Nachmittags ist die Comicabteilung der Fnac-Filiale in Paris-Châtelet voll. Auf fünf mal zwölf Metern liegen, sitzen oder stehen Menschen, so verschieden, wie sie in einer Großstadt nur sein können. Doch eines hat die stille Menge gemeinsam: Sie ist völlig in Comics versunken.

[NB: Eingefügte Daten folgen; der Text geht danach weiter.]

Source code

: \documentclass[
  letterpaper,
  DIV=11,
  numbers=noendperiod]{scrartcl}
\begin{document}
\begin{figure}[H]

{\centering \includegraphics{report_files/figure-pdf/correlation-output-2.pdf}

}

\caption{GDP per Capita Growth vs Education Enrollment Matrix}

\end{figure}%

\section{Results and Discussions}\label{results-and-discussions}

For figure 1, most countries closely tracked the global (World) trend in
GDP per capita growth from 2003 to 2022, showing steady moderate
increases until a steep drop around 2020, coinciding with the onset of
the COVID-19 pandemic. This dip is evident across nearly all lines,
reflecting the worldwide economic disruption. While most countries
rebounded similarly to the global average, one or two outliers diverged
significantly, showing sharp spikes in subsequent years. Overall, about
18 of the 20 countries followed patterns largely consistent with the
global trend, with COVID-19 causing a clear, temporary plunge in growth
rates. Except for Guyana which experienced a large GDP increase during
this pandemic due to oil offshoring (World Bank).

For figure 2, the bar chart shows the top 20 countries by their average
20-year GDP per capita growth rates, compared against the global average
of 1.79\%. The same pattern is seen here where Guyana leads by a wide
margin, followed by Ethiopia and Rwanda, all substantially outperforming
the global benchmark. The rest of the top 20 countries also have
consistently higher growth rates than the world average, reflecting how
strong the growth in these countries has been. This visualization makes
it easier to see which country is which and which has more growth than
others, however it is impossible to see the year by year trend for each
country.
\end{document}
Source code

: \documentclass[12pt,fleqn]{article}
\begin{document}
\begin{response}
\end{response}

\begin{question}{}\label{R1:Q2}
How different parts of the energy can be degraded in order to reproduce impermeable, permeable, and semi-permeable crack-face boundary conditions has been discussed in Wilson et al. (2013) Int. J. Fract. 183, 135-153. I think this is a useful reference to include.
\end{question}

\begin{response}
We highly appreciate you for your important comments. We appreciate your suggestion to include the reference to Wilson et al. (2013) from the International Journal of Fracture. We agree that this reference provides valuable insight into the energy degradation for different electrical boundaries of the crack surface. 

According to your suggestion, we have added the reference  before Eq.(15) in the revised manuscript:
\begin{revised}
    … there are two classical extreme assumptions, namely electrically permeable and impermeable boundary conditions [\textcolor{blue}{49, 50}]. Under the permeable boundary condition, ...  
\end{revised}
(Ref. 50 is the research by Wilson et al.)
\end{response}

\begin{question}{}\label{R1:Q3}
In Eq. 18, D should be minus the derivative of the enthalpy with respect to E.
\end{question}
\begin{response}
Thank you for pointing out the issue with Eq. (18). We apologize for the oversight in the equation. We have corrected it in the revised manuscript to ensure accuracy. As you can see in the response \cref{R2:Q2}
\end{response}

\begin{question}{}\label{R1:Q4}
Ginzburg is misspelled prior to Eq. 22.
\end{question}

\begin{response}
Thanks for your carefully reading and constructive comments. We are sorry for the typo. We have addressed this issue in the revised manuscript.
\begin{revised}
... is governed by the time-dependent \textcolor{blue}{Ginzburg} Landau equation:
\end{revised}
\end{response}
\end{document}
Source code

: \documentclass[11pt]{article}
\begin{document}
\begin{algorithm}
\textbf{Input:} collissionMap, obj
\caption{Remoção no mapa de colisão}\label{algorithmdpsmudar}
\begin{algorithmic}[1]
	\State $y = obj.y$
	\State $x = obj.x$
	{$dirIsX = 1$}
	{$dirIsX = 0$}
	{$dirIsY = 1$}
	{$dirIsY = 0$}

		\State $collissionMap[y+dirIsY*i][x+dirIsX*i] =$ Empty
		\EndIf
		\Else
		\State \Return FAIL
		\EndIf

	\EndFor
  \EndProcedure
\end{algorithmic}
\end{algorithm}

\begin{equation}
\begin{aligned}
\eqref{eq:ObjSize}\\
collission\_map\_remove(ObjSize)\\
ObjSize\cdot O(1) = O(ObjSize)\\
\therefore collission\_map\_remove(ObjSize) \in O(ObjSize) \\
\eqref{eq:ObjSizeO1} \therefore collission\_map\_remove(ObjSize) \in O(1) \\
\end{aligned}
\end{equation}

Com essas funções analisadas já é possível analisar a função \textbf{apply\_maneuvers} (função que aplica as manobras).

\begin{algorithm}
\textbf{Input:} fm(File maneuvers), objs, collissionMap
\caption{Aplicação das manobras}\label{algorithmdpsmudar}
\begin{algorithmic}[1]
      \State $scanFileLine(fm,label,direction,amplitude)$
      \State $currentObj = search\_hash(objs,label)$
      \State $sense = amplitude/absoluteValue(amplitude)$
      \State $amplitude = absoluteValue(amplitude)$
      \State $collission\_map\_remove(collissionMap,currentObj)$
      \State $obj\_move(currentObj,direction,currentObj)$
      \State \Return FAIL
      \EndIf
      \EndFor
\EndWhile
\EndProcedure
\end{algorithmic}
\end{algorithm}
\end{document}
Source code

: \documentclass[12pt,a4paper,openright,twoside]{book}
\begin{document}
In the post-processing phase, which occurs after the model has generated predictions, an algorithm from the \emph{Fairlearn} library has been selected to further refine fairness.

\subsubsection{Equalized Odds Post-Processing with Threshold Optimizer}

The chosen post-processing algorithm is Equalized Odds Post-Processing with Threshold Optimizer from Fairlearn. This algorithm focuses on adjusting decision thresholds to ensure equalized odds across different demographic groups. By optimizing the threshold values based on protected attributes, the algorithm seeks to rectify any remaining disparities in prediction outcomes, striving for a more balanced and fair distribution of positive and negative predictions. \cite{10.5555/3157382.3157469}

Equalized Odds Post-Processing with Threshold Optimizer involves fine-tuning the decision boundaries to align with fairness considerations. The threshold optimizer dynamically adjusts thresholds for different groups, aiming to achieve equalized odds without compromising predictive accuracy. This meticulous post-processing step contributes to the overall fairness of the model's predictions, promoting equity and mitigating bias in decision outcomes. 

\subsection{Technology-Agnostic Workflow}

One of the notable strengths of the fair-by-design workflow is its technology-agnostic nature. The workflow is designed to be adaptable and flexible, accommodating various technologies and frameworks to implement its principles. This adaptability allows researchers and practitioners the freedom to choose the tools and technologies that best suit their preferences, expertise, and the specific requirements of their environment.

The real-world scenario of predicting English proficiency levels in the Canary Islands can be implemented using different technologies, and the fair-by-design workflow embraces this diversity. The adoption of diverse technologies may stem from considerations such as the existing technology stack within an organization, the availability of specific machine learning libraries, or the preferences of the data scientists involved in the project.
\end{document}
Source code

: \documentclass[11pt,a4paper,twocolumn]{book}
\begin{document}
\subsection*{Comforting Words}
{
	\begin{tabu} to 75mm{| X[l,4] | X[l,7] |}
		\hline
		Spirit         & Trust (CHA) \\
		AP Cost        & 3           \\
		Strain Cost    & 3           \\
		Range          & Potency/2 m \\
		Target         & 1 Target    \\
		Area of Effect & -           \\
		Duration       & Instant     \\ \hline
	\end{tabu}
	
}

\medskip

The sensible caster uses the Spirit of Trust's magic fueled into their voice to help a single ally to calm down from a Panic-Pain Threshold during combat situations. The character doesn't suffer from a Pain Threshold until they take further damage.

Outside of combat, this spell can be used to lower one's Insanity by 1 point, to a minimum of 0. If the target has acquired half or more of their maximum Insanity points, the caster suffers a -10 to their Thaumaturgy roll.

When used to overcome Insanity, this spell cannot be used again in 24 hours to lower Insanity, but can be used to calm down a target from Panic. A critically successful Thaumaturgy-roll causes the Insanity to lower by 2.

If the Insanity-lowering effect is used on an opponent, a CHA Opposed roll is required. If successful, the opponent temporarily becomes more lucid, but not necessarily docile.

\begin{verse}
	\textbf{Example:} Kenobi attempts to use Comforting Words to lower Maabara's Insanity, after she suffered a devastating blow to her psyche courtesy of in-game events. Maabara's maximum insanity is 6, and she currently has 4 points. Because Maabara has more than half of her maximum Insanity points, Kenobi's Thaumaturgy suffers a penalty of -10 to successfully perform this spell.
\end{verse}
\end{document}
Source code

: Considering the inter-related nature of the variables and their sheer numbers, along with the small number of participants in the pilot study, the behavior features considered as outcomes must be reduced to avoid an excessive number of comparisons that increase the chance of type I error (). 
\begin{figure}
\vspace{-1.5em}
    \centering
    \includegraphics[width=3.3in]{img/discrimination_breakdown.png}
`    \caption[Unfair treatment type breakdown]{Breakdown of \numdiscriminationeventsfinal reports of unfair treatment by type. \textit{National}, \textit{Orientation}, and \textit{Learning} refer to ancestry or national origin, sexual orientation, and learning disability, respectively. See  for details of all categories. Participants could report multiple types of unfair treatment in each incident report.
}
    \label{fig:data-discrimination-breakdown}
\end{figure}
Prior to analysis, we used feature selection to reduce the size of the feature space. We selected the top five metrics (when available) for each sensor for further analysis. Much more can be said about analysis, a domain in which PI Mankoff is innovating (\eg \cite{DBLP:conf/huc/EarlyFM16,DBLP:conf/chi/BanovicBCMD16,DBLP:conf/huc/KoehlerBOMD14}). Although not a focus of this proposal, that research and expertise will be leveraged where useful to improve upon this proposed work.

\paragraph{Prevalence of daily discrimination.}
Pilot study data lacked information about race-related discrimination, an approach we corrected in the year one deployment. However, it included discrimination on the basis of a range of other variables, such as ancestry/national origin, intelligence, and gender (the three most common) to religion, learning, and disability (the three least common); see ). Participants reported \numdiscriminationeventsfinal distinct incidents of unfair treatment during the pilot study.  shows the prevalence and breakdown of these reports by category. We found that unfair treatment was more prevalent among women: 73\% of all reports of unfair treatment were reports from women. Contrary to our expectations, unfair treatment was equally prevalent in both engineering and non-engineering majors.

Zwischen den Köpfen zweier Teenager, die sich von ihrer Lektüre nicht ablenken lassen, schiebt eine Verkäuferin ein paar Kleinformate ins Regal. Sie ist schlecht gelaunt: Dass die Leute hier Comics lesen, ohne sie zu dann zu kaufen, sei ganz normal – doch oft muss sie über Menschen klettern, ihnen drei Mal auf die Schulter klopfen, bis sie aufwachen, in die Realität zurückkehren und die Regale freigeben.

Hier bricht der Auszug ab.